You're surprised? Amazed? An editorial that opens with an apology? Yes, you read right. We would like to apologize to all of those among our willing readers who, upon closer inspection of our title topic, have noted with some confusion that we have not strictly stuck to the political science definition of the term "transition". We have chosen instead to use the word in its original meaning.
The original definition of transition really gets to the heart of everything we want to present in this issue in a way neither "change" nor "transformation" can quite capture.
In this issue then, we understand transition as the "passage from one form, state, style, or place to another"– expressed in chapters: the transition of states, media, cities, societies, and development policy.
We explore a wide array of political processes of change – from Southeast Asia across Turkey, Myanmar, and Pakistan to Russia and Putin's upcoming third term.
Find out how revolutions can spur on the economy and how Skype can make us cleverer in the media chapter. The chapter on cities reveals how escalators help fight the drugs trade and why a lot of money is not so good at times.
The International Criminal Court (ICC) is celebrating its 10th anniversary. DDD conducted a very interesting and (for us too) very enlightening interview with Senior Trial Lawyer Petra Kneuer from the ICC.

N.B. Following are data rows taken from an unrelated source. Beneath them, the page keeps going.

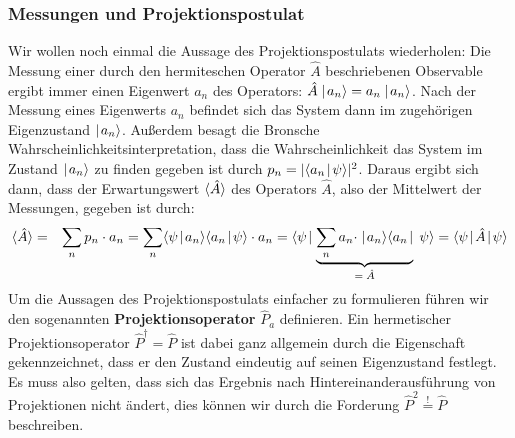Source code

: \subsubsection{Messungen und Projektionspostulat}

Wir wollen noch einmal die Aussage des Projektionspostulats wiederholen: Die Messung einer durch den hermiteschen Operator $\hat{A}$ beschriebenen Observable ergibt immer einen Eigenwert $a_n$ des Operators: $\hat{A}\mid\!\!\!\,\,{a_n}\rangle=a_n\mid\!\!\!\,\,{a_n}\rangle$. Nach der Messung eines Eigenwerts $a_n$ befindet sich das System dann im zugehörigen Eigenzustand $\mid\!\!\!\,\,{a_n}\rangle$. Außerdem besagt die Bronsche Wahrscheinlichkeitsinterpretation, dass die Wahrscheinlichkeit das System im Zustand $\mid\!\!\!\,\,{a_n}\rangle$ zu finden gegeben ist durch $p_n=|\langle{a_n}\!\!\!\,\,\mid\!\!\!\,\,{\psi}\rangle|^2$. Daraus ergibt sich dann, dass der Erwartungswert $\langle\!\!\,\,\hat{A}\!\!\,\,\rangle$ des Operators $\hat{A}$, also der Mittelwert der Messungen, gegeben ist durch: 
\begin{eqnarray*}
	\EW{\hat{A}} &=& \sum_n p_n\cdot a_n = \sum_n \braket{\psi}{a_n}\braket{a_n}{\psi}\cdot a_n = \bra{\psi}\underbrace{\sum_n a_n\cdot \ket{a_n}\bra{a_n}}_{=\; \hat{A}}\;\psi\rangle = \bracket{\psi}{\hat{A}}{\psi}
\end{eqnarray*}
Um die Aussagen des Projektionspostulats einfacher zu formulieren führen wir den sogenannten {\bf Projektionsoperator} $\hat{P}_a$ definieren. Ein hermetischer Projektionsoperator $\hat{P}^{\dagger}=\hat{P}$ ist dabei ganz allgemein durch die Eigenschaft gekennzeichnet, dass er den Zustand eindeutig auf seinen Eigenzustand festlegt. Es muss also gelten, dass sich das Ergebnis nach Hintereinanderausführung von Projektionen nicht ändert, dies können wir durch die Forderung $\hat{P}^2\overset!=\hat{P}$ beschreiben.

Does an EU Commissioner have the power in his capacity to change the world for the better? Or would even Andris Piebalgs prefer to be Bono or Mark Zuckerberg so he could reach out to more people? And what should one wish for when the legendary fairy drops from the sky to offer those coveted three wishes? Find out for yourself from Andris Piebalg's answers in the Development chapter.
Due to lack of space I cannot list all the exciting articles that await you – so embark on your own journey of discovery and get lost in transition!